Rubrica a cura di ScattoTorino
Il bijoux è sinonimo di stile e ricercatezza, è il delta che trasforma il guardaroba di una donna. Lo sa bene Federica Borello, designer torinese che nel 2001 – giovanissima – ha fondato un’azienda specializzata in bigiotteria top di gamma. Il brand, Tataborello Officina Bijoux, è conosciuto in Italia e nel mondo ed è sinonimo di artigianalità, innovazione e qualità. La selezione accurata dei materiali – tra i quali spiccano le pietre semi-preziose e i cristalli Swarovski – e la professionalità degli artigiani che li modellano in modo unico e raffinato, danno vita a creazioni dal design originale e dalla forte personalità. Le collane, i bracciali e gli orecchini firmati Tataborello sono veri must have che le donne di tutto il mondo scelgono perché capaci di rappresentare il loro carattere. Non solo: versatili e originali, si declinano perfettamente dall’alba al tramonto e sanno regalare personalità ad ogni look.
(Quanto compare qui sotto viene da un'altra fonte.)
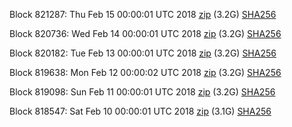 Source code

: Block 821287: Thu Feb 15 00:00:01 UTC 2018 [zip](https://dash-bootstrap.ams3.digitaloceanspaces.com/mainnet/2018-02-15/bootstrap.dat.zip) (3.2G) [SHA256](https://dash-bootstrap.ams3.digitaloceanspaces.com/mainnet/2018-02-15/sha256.txt)

Block 820736: Wed Feb 14 00:00:01 UTC 2018 [zip](https://dash-bootstrap.ams3.digitaloceanspaces.com/mainnet/2018-02-14/bootstrap.dat.zip) (3.2G) [SHA256](https://dash-bootstrap.ams3.digitaloceanspaces.com/mainnet/2018-02-14/sha256.txt)

Block 820182: Tue Feb 13 00:00:01 UTC 2018 [zip](https://dash-bootstrap.ams3.digitaloceanspaces.com/mainnet/2018-02-13/bootstrap.dat.zip) (3.2G) [SHA256](https://dash-bootstrap.ams3.digitaloceanspaces.com/mainnet/2018-02-13/sha256.txt)

Block 819638: Mon Feb 12 00:00:02 UTC 2018 [zip](https://dash-bootstrap.ams3.digitaloceanspaces.com/mainnet/2018-02-12/bootstrap.dat.zip) (3.2G) [SHA256](https://dash-bootstrap.ams3.digitaloceanspaces.com/mainnet/2018-02-12/sha256.txt)

Block 819098: Sun Feb 11 00:00:01 UTC 2018 [zip](https://dash-bootstrap.ams3.digitaloceanspaces.com/mainnet/2018-02-11/bootstrap.dat.zip) (3.2G) [SHA256](https://dash-bootstrap.ams3.digitaloceanspaces.com/mainnet/2018-02-11/sha256.txt)

Block 818547: Sat Feb 10 00:00:01 UTC 2018 [zip](https://dash-bootstrap.ams3.digitaloceanspaces.com/mainnet/2018-02-10/bootstrap.dat.zip) (3.1G) [SHA256](https://dash-bootstrap.ams3.digitaloceanspaces.com/mainnet/2018-02-10/sha256.txt)
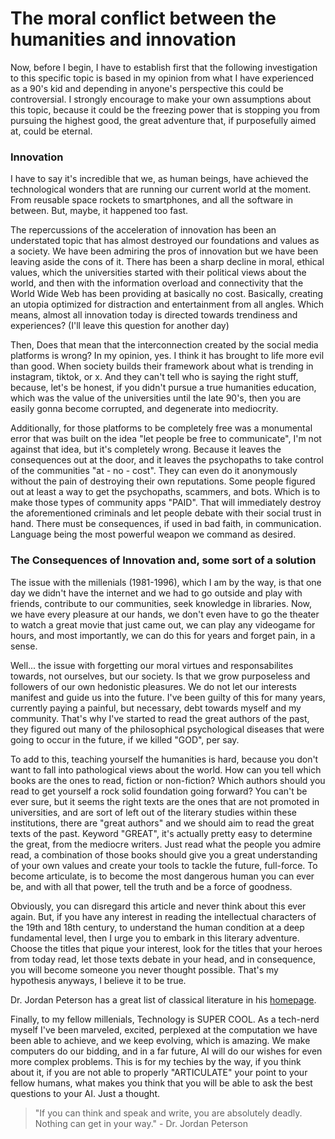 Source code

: # The moral conflict between the humanities and innovation

Now, before I begin, I have to establish first that the following investigation to this specific topic is based in my opinion from
what I have experienced as a 90's kid and depending in anyone's perspective this could be controversial. I strongly 
encourage to make your own assumptions about this topic, because it could be the freezing power that is stopping you from pursuing
the highest good, the great adventure that, if purposefully aimed at, could be eternal. 

### Innovation

I have to say it's incredible that we, as human beings, have achieved the technological wonders that are running our current world at
the moment. From reusable space rockets to smartphones, and all the software in between. But, maybe, it happened too fast. 

The repercussions of the acceleration of innovation has been an understated topic that has almost destroyed our foundations and values as a
society. We have been admiring the pros of innovation but we have been leaving aside the cons of it. There has been a sharp decline in moral, 
ethical values, which the universities started with their political views about the world, and then with the information overload and 
connectivity that the World Wide Web has been providing at basically no cost. Basically, creating an utopia optimized for distraction and
entertainment from all angles. Which means, almost all innovation today is directed towards trendiness and experiences? (I'll leave this
question for another day)

Then, Does that mean that the interconnection created by the social media platforms is wrong?
In my opinion, yes. I think it has brought to life more evil than good. When society builds their framework about what is trending in 
instagram, tiktok, or x. And they can't tell who is saying the right stuff, because, let's be honest, if you didn't pursue a true humanities education, 
which was the value of the universities until the late 90's, then you are easily gonna become corrupted, and degenerate into mediocrity.

Additionally, for those platforms to be completely free was a monumental error that was built on the idea "let people be free to communicate",
I'm not against that idea, but it's completely wrong. Because it leaves the consequences out at the door, and it leaves the psychopaths to take
control of the communities "at - no - cost". They can even do it anonymously without the pain of destroying their own reputations.
Some people figured out at least a way to get the psychopaths, scammers, and bots. Which is to make those types of community apps "PAID".
That will immediately destroy the aforementioned criminals and let people debate with their social trust in hand. There must be consequences, 
if used in bad faith, in communication. Language being the most powerful weapon we command as desired.

### The Consequences of Innovation and, some sort of a solution
The issue with the millenials (1981-1996), which I am by the way, is that one day we didn't have the internet and we had to go outside and
play with friends, contribute to our communities, seek knowledge in libraries. Now, we have every pleasure 
at our hands, we don't even have to go the theater to watch a great movie that just came out, we can play any videogame for hours, and 
most importantly, we can do this for years and forget pain, in a sense.

Well... the issue with forgetting our moral virtues and responsabilites towards, not ourselves, but our society. Is that we grow
purposeless and followers of our own hedonistic pleasures. We do not let our interests manifest and guide us into the future. 
I've been guilty of this for many years, currently paying a painful, but necessary, debt towards myself and my community.
That's why I've started to read the great authors of the past, they figured out many of the philosophical psychological diseases that
were going to occur in the future, if we killed "GOD", per say.

To add to this, teaching yourself the humanities is hard, because you don't want to fall into pathological views about the world. How can
you tell which books are the ones to read, fiction or non-fiction? Which authors should you read to get yourself a rock solid foundation going
forward? You can't be ever sure, but it seems the right texts are the ones that are not promoted in universities, and are sort of left out
of the literary studies within these institutions, there are "great authors" and we should aim to read the great texts of the past.
Keyword "GREAT", it's actually pretty easy to determine the great, from the mediocre writers. Just read what the people you admire read,
a combination of those books should give you a great understanding of your own values and create your tools to tackle the future, full-force.
To become articulate, is to become the most dangerous human you can ever be, and with all that power, tell the truth and be a force of goodness.

Obviously, you can disregard this article and never think about this ever again. But, if you have any interest in reading the intellectual
characters of the 19th and 18th century, to understand the human condition at a deep fundamental level, then I urge you to embark in this literary adventure.
Choose the titles that pique your interest, look for the titles that your heroes from today read, let those texts debate in your head, and in consequence,
you will become someone you never thought possible.
That's my hypothesis anyways, I believe it to be true.

Dr. Jordan Peterson has a great list of classical literature in his [homepage](https://www.jordanbpeterson.com/books/).

Finally, to my fellow millenials, Technology is SUPER COOL. As a tech-nerd myself I've been marveled, excited, perplexed at the computation we have been
able to achieve, and we keep evolving, which is amazing. We make computers do our bidding, and in a far future, AI will do our wishes for even more complex
problems. This is for my techies by the way, if you think about it, if you are not able to properly "ARTICULATE" your point to your fellow humans, 
what makes you think that you will be able to ask the best questions to your AI. 
Just a thought.

> "If you can think and speak and write, you are absolutely deadly. Nothing can get in your way."
      - Dr. Jordan Peterson





















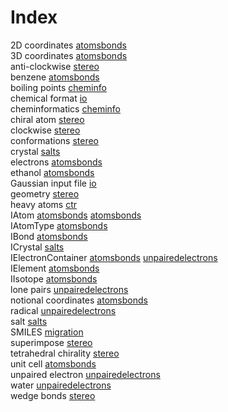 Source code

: # Index


2D coordinates [atomsbonds](atomsbonds.md#tp6)<br />
3D coordinates [atomsbonds](atomsbonds.md#tp7)<br />
anti-clockwise [stereo](stereo.md#tp8)<br />
benzene [atomsbonds](atomsbonds.md#tp13)<br />
boiling points [cheminfo](cheminfo.md#tp2)<br />
chemical format [io](io.md#tp1)<br />
cheminformatics [cheminfo](cheminfo.md#tp1)<br />
chiral atom [stereo](stereo.md#tp6)<br />
clockwise [stereo](stereo.md#tp7)<br />
conformations [stereo](stereo.md#tp2)<br />
crystal [salts](salts.md#tp2)<br />
electrons [atomsbonds](atomsbonds.md#tp14)<br />
ethanol [atomsbonds](atomsbonds.md#tp12)<br />
Gaussian input file [io](io.md#tp2)<br />
geometry [stereo](stereo.md#tp1)<br />
heavy atoms [ctr](ctr.md#tp1)<br />
IAtom [atomsbonds](atomsbonds.md#tp1) [atomsbonds](atomsbonds.md#tp2)<br />
IAtomType [atomsbonds](atomsbonds.md#tp5)<br />
IBond [atomsbonds](atomsbonds.md#tp10)<br />
ICrystal [salts](salts.md#tp3)<br />
IElectronContainer [atomsbonds](atomsbonds.md#tp11) [unpairedelectrons](unpairedelectrons.md#tp1)<br />
IElement [atomsbonds](atomsbonds.md#tp3)<br />
IIsotope [atomsbonds](atomsbonds.md#tp4)<br />
lone pairs [unpairedelectrons](unpairedelectrons.md#tp2)<br />
notional coordinates [atomsbonds](atomsbonds.md#tp9)<br />
radical [unpairedelectrons](unpairedelectrons.md#tp5)<br />
salt [salts](salts.md#tp1)<br />
SMILES [migration](migration.md#tp1)<br />
superimpose [stereo](stereo.md#tp3)<br />
tetrahedral chirality [stereo](stereo.md#tp5)<br />
unit cell [atomsbonds](atomsbonds.md#tp8)<br />
unpaired electron [unpairedelectrons](unpairedelectrons.md#tp4)<br />
water [unpairedelectrons](unpairedelectrons.md#tp3)<br />
wedge bonds [stereo](stereo.md#tp4)
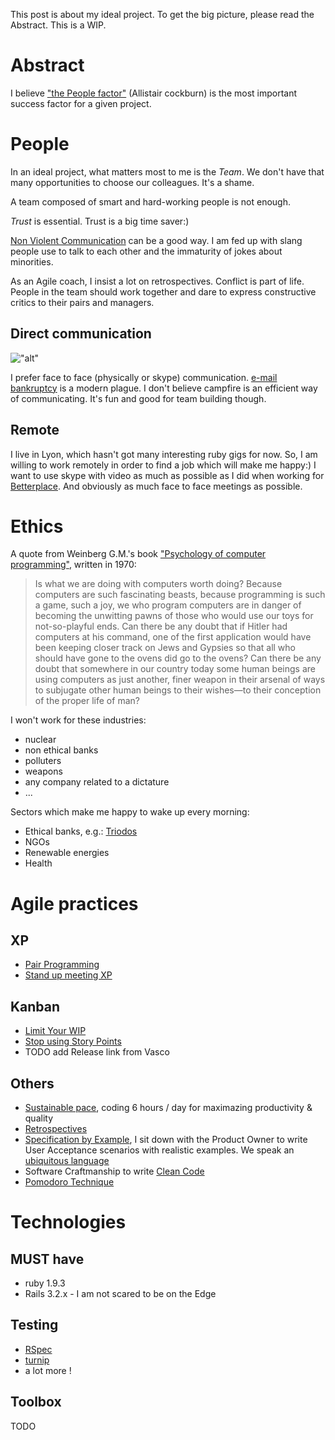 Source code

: This post is about my ideal project. To get the big picture, please read the Abstract. This is a WIP.


# Abstract

 I believe ["the People factor"](http://alistair.cockburn.us/Agile%2Bdevelopment%253A%2Bthe%2Bpeople%2Bfactor) (Allistair cockburn) is the most important success factor for a given project.

# People

In an ideal project, what matters most to me is the *Team*. We don't have that many opportunities to choose our colleagues. It's a shame.

A team composed of smart and hard-working people is not enough. 

*Trust* is essential. Trust is a big time saver:)

[Non Violent Communication]( http://www.wikihow.com/Practice-Nonviolent-Communication ) can be a good way. I am fed up with slang people use to talk to each other and the immaturity of jokes about minorities.

As an Agile coach, I insist a lot on retrospectives. Conflict is part of life. People in the team should work together and dare to express constructive critics to their pairs and managers.

## Direct communication

!["alt"](http://www.qualitystreet.fr/wp-content/uploads/2009/12/communicationmodes-ambler1.png)

I prefer face to face (physically or skype) communication. [e-mail bankruptcy](http://en.wikipedia.org/wiki/Email_bankruptcy) is a modern plague. I don't believe campfire is an efficient way of communicating. It's fun and good for team building though. 

## Remote

I live in Lyon, which hasn't got many interesting ruby gigs for now. So, I am willing to work remotely in order to find a job which will make me happy:) I want to use skype with video as much as possible as I did when working for [Betterplace](http://betterplace.org). And obviously as much face to face meetings as possible.

# Ethics

A quote from Weinberg G.M.'s book ["Psychology of computer programming"](http://www.amazon.com/The-Psychology-Computer-Programming-Anniversary/dp/0932633420), written in 1970:

> Is what we are doing with computers worth doing? Because computers are such fascinating beasts, because programming is such a game, such a joy, we who program computers are in danger of becoming the unwitting pawns of those who would use our toys for not-so-playful ends. Can there be any doubt that if Hitler had computers at his command, one of the first application would have been keeping closer track on Jews and Gypsies so that all who should have gone to the ovens did go to the ovens? Can there be any doubt that somewhere in our country today some human beings are using computers as just another, finer weapon in their arsenal of ways to subjugate other human beings to their wishes—to their conception of the proper life of man?

I won't work for these industries: 

- nuclear
- non ethical banks
- polluters
- weapons
- any company related to a dictature
- ...

Sectors which make me happy to wake up every morning:

- Ethical banks, e.g.: [Triodos](http://www.triodos.com/)
- NGOs
- Renewable energies
- Health

# Agile practices

## XP

- [Pair Programming](http://en.wikipedia.org/wiki/Pair_programming)
- [Stand up meeting XP](http://www.extremeprogramming.org/rules/standupmeeting.html)

## Kanban

- [Limit Your WIP](http://www.kanbanway.com/importance-of-kanban-work-in-progress-wip-limits)
- [Stop using Story Points](http://www.industriallogic.com/blog/stop-using-story-points/)
- TODO add Release link from Vasco

## Others

- [Sustainable pace](http://sustainablepace.net/what-is-sustainable-pace), coding 6 hours / day for maximazing productivity & quality
- [Retrospectives](http://retrospectivewiki.org/)
- [Specification by Example](http://specificationbyexample.com/), I sit down with the Product Owner to write User Acceptance scenarios with realistic examples. We speak an [ubiquitous language](http://martinfowler.com/bliki/UbiquitousLanguage.html)
- Software Craftmanship to write [Clean Code](http://www.amazon.com/Clean-Code-Handbook-Software-Craftsmanship/dp/0132350882)
- [Pomodoro Technique](http://www.pomodorotechnique.com/)

# Technologies

## MUST have

- ruby 1.9.3
- Rails 3.2.x - I am not scared to be on the Edge

## Testing

- [RSpec](https://www.relishapp.com/rspec)
- [turnip](https://github.com/jnicklas/turnip)
- a lot more !

## Toolbox

TODO
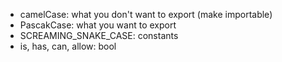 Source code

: - camelCase: what you don't want to export (make importable)
- PascakCase: what you want to export
- SCREAMING_SNAKE_CASE: constants
- is, has, can, allow: bool
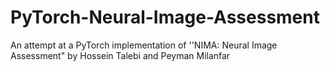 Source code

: # PyTorch-Neural-Image-Assessment
An attempt at a PyTorch implementation of ''NIMA: Neural Image Assessment" by Hossein Talebi and Peyman Milanfar
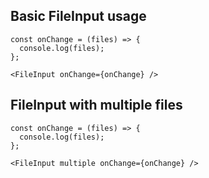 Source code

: ## Basic FileInput usage

    const onChange = (files) => {
      console.log(files);
    };

    <FileInput onChange={onChange} />

## FileInput with multiple files

    const onChange = (files) => {
      console.log(files);
    };

    <FileInput multiple onChange={onChange} />
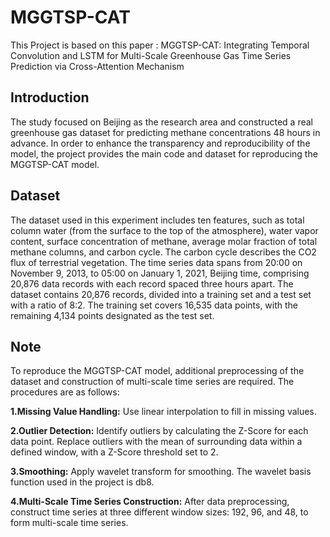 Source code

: # MGGTSP-CAT
This Project is based on this paper : MGGTSP-CAT: Integrating Temporal Convolution and LSTM for Multi-Scale Greenhouse Gas Time Series Prediction via Cross-Attention Mechanism
## Introduction
The study focused on Beijing as the research area and constructed a real greenhouse gas dataset for predicting methane concentrations 48 hours in advance. In order to enhance the transparency and reproducibility of the model, the project provides the main code and dataset for reproducing the MGGTSP-CAT model.

## Dataset
The dataset used in this experiment includes ten features, such as total column water (from the surface to the top of the atmosphere), water vapor content, surface concentration of methane, average molar fraction of total methane columns, and carbon cycle. The carbon cycle describes the CO2 flux of terrestrial vegetation. The time series data spans from 20:00 on November 9, 2013, to 05:00 on January 1, 2021, Beijing time, comprising 20,876 data records with each record spaced three hours apart. The dataset contains 20,876 records, divided into a training set and a test set with a ratio of 8:2. The training set covers 16,535 data points, with the remaining 4,134 points designated as the test set.

## Note
To reproduce the MGGTSP-CAT model, additional preprocessing of the dataset and construction of multi-scale time series are required. The procedures are as follows:

**1.Missing Value Handling:** Use linear interpolation to fill in missing values.

**2.Outlier Detection:** Identify outliers by calculating the Z-Score for each data point. Replace outliers with the mean of surrounding data within a defined window, with a Z-Score threshold set to 2.

**3.Smoothing:** Apply wavelet transform for smoothing. The wavelet basis function used in the project is db8.

**4.Multi-Scale Time Series Construction:** After data preprocessing, construct time series at three different window sizes: 192, 96, and 48, to form multi-scale time series.



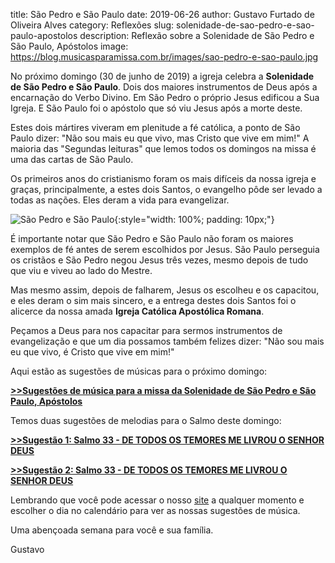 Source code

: title: São Pedro e São Paulo
date: 2019-06-26
author: Gustavo Furtado de Oliveira Alves
category: Reflexões
slug: solenidade-de-sao-pedro-e-sao-paulo-apostolos
description: Reflexão sobre a Solenidade de São Pedro e São Paulo, Apóstolos
image: https://blog.musicasparamissa.com.br/images/sao-pedro-e-sao-paulo.jpg

No próximo domingo (30 de junho de 2019) a igreja celebra a **Solenidade de São Pedro e São Paulo**.
Dois dos maiores instrumentos de Deus após a encarnação do Verbo Divino.
Em São Pedro o próprio Jesus edificou a Sua Igreja.
E São Paulo foi o apóstolo que só viu Jesus após a morte deste.

Estes dois mártires viveram em plenitude a fé católica,
a ponto de São Paulo dizer: "Não sou mais eu que vivo, mas Cristo que vive em mim!"
A maioria das "Segundas leituras" que lemos todos os domingos na missa é uma das cartas de São Paulo.

Os primeiros anos do cristianismo foram os mais difíceis da nossa igreja e graças,
principalmente, a estes dois Santos, o evangelho pôde ser levado a todas as nações.
Eles deram a vida para evangelizar.

![São Pedro e São Paulo](/images/sao-pedro-e-sao-paulo.jpg){:style="width: 100%; padding: 10px;"}

É importante notar que São Pedro e São Paulo não foram os maiores exemplos de fé
antes de serem escolhidos por Jesus.
São Paulo perseguia os cristãos e São Pedro negou Jesus três vezes,
mesmo depois de tudo que viu e viveu ao lado do Mestre.

Mas mesmo assim, depois de falharem, Jesus os escolheu e os capacitou,
e eles deram o sim mais sincero,
e a entrega destes dois Santos foi o alicerce da nossa amada **Igreja Católica Apostólica Romana**.

Peçamos a Deus para nos capacitar para sermos instrumentos de evangelização
e que um dia possamos também felizes dizer:
"Não sou mais eu que vivo, é Cristo que vive em mim!"

Aqui estão as sugestões de músicas para o próximo domingo:

[**>>Sugestões de música para a missa da Solenidade de São Pedro e São Paulo, Apóstolos**](https://musicasparamissa.com.br/sugestoes-para/solenidade-de-sao-pedro-e-sao-paulo-apostolos/)

Temos duas sugestões de melodias para o Salmo deste domingo:

[**>>Sugestão 1: Salmo 33 - DE TODOS OS TEMORES ME LIVROU O SENHOR DEUS**](https://musicasparamissa.com.br/musica/salmo-33/)

[**>>Sugestão 2: Salmo 33 - DE TODOS OS TEMORES ME LIVROU O SENHOR DEUS**](https://musicasparamissa.com.br/musica/salmo-33-de-todos-os-temores/)

Lembrando que você pode acessar o nosso [site](https://musicasparamissa.com.br/) 
a qualquer momento e escolher o dia no calendário para ver as nossas sugestões de música.

Uma abençoada semana para você e sua família.

Gustavo
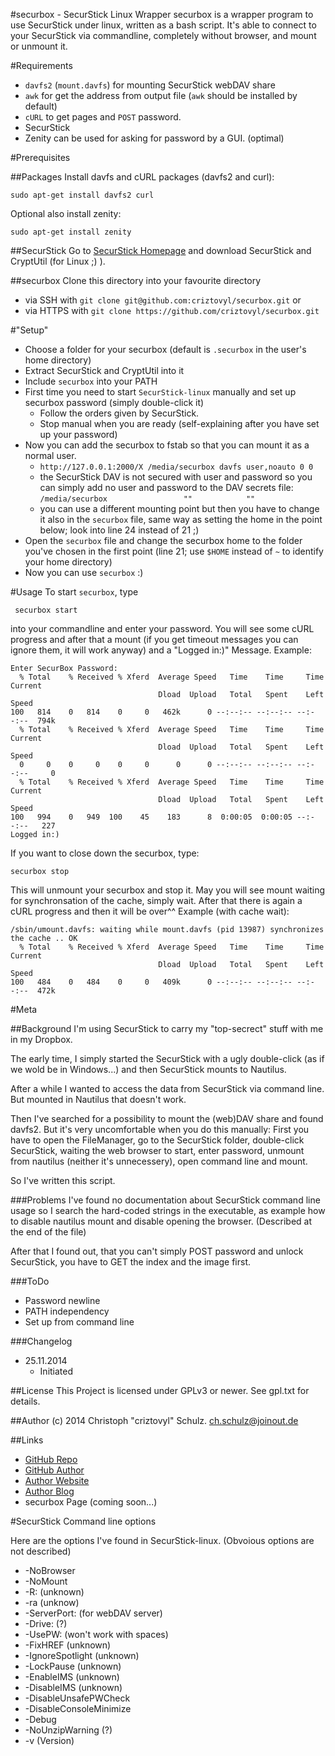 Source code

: #securbox - SecurStick Linux Wrapper
securbox is a wrapper program to use SecurStick under linux, written as a bash script.
It's able to connect to your SecurStick via commandline, completely without browser, and mount or unmount it.

#Requirements
* `davfs2` (`mount.davfs`) for mounting SecurStick webDAV share 
* `awk` for get the address from output file (`awk` should be installed by default)
* `cURL` to get pages and `POST` password.
* SecurStick
* Zenity can be used for asking for password by a GUI. (optimal)

#Prerequisites

##Packages
Install davfs and cURL packages (davfs2 and curl):

    sudo apt-get install davfs2 curl

Optional also install zenity:

    sudo apt-get install zenity

##SecurStick
Go to [SecurStick Homepage](http://www.withopf.com/tools/securstick/) and download SecurStick and CryptUtil (for Linux ;) ).

##securbox
Clone this directory into your favourite directory  

* via SSH with `git clone git@github.com:criztovyl/securbox.git` or
* via HTTPS with `git clone https://github.com/criztovyl/securbox.git`


#"Setup"
 * Choose a folder for your securbox (default is `.securbox` in the user's home directory)
 * Extract SecurStick and CryptUtil into it
 * Include `securbox` into your PATH
 * First time you need to start `SecurStick-linux` manually and set up securbox password (simply double-click it)
   + Follow the orders given by SecurStick.
   + Stop manual when you are ready (self-explaining after you have set up your password)
 * Now you can add the securbox to fstab so that you can mount it as a normal user.
   - `http://127.0.0.1:2000/X /media/securbox davfs user,noauto 0 0`
   - the SecurStick DAV is not secured with user and password so you can simply add no user and password to the DAV secrets file: `/media/securbox                 ""            ""`
   - you can use a different mounting point but then you have to change it also in the `securbox` file, same way as setting the home in the point below; look into line 24 instead of 21 ;)
 * Open the `securbox` file and change the securbox home to the folder you've chosen in the first point (line 21; use `$HOME` instead of `~` to identify your home directory)
 * Now you can use `securbox` :)

#Usage
 To start `securbox`, type

     securbox start

into your commandline and enter your password. You will see some cURL progress and after that a mount (if you get timeout messages you can ignore them, it will work anyway) and a "Logged in:)" Message.
Example:

    Enter SecurBox Password:
      % Total    % Received % Xferd  Average Speed   Time    Time     Time  Current
                                     Dload  Upload   Total   Spent    Left  Speed
    100   814    0   814    0     0   462k      0 --:--:-- --:--:-- --:--:--  794k
      % Total    % Received % Xferd  Average Speed   Time    Time     Time  Current
                                     Dload  Upload   Total   Spent    Left  Speed
      0     0    0     0    0     0      0      0 --:--:-- --:--:-- --:--:--     0
      % Total    % Received % Xferd  Average Speed   Time    Time     Time  Current
                                     Dload  Upload   Total   Spent    Left  Speed
    100   994    0   949  100    45    183      8  0:00:05  0:00:05 --:--:--   227
    Logged in:)

If you want to close down the securbox, type:

    securbox stop

This will unmount your securbox and stop it. May you will see mount waiting for synchronsation of the cache, simply wait.
After that there is again a cURL progress and then it will be over^^
Example (with cache wait):

    /sbin/umount.davfs: waiting while mount.davfs (pid 13987) synchronizes the cache .. OK
      % Total    % Received % Xferd  Average Speed   Time    Time     Time  Current
                                     Dload  Upload   Total   Spent    Left  Speed
    100   484    0   484    0     0   409k      0 --:--:-- --:--:-- --:--:--  472k

#Meta

##Background
I'm using SecurStick to carry my "top-secrect" stuff with me in my Dropbox.

The early time, I simply started the SecurStick with a ugly double-click (as if we wold be in Windows...) and then SecurStick mounts to Nautilus.

After a while I wanted to access the data from SecurStick via command line. But mounted in Nautilus that doesn't work.

Then I've searched for a possibility to mount the (web)DAV share and found davfs2. But it's very uncomfortable when you do this manually: First you have to open the FileManager, go to the SecurStick folder, double-click SecurStick, waiting the web browser to start, enter password, unmount from nautilus (neither it's unnecessery), open command line and mount.

So I've written this script.

###Problems
I've found no documentation about SecurStick command line usage so I search the hard-coded strings in the executable, as example how to disable nautilus mount and disable opening the browser. (Described at the end of the file) 

After that I found out, that you can't simply POST password and unlock SecurStick, you have to GET the index and the image first.

###ToDo
 * Password newline
 * PATH independency
 * Set up from command line

###Changelog
 * 25.11.2014
   - Initiated

##License
This Project is licensed under GPLv3 or newer. See gpl.txt for details.

##Author
(c) 2014 Christoph "criztovyl" Schulz. <ch.schulz@joinout.de>

##Links
* [GitHub Repo](https://github.com/criztovyl/securbox)
* [GitHub Author](https://github.com/criztovyl)
* [Author Website](http://joinout.de)
* [Author Blog](http://criztovyl.joinout.de)
* securbox Page (coming soon...)

#SecurStick Command line options

Here are the options I've found in SecurStick-linux. (Obvoious options are not described)

* -NoBrowser
* -NoMount
* -R: (unknown)
* -ra (unknow)
* -ServerPort: (for webDAV server)
* -Drive: (?)
* -UsePW: (won't work with spaces)
* -FixHREF (unknown)
* -IgnoreSpotlight (unknown)
* -LockPause (unknown)
* -EnableIMS (unknown)
* -DisableIMS (unknown)
* -DisableUnsafePWCheck
* -DisableConsoleMinimize
* -Debug
* -NoUnzipWarning (?)
* -v (Version)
Donna sensibile e attenta al sociale, durante la pandemia Federica Borello è stata promotrice di un’interessante iniziativa. Ha infatti creato un bracciale per rendere omaggio al tricolore, simbolo dell’Italia, e l’intero profitto è stato devoluto a favore di Fondazione Medicina a Misura di Donna Onlus a sostegno dell’Ospedale Sant’Anna di Torino. Il progetto ha riscosso grande successo, a conferma che quando si agisce con il cuore si innesca un circolo virtuoso.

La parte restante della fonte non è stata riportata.